:: WORK INSTRUCTIONS ::
Return the lines below in which the string "https" occurs.

[[ EXERCISE DATA open ]]

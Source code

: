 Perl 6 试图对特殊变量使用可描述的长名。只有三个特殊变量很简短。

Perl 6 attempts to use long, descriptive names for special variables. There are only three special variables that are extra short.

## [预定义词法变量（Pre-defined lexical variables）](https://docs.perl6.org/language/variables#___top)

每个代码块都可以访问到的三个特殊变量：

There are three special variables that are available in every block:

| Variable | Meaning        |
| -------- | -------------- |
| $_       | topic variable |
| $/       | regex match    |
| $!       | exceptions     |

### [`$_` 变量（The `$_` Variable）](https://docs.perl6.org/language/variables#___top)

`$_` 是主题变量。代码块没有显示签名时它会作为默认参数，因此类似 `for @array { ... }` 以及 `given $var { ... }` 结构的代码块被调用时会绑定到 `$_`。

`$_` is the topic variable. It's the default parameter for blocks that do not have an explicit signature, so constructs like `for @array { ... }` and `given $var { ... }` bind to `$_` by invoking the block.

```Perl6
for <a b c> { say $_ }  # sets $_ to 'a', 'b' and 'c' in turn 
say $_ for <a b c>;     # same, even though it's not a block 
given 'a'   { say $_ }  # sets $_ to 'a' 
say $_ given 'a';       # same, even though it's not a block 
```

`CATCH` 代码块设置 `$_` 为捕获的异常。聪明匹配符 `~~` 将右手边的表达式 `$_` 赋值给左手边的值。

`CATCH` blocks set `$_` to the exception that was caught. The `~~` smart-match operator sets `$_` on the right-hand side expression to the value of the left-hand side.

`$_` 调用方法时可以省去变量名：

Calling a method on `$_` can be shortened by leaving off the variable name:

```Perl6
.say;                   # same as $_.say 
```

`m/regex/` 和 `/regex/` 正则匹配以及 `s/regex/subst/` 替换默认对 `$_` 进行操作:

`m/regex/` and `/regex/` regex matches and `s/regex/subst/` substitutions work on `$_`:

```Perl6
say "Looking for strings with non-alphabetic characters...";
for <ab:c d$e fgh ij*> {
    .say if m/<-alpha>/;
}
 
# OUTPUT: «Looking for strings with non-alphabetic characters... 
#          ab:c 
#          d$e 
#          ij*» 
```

[[ EXERCISE DATA closed ]]

:: WRITTEN ANSWER ::
## [预定义词法变量（Pre-defined lexical variables）](https://docs.perl6.org/language/variables#___top)
### [`$_` 变量（The `$_` Variable）](https://docs.perl6.org/language/variables#___top)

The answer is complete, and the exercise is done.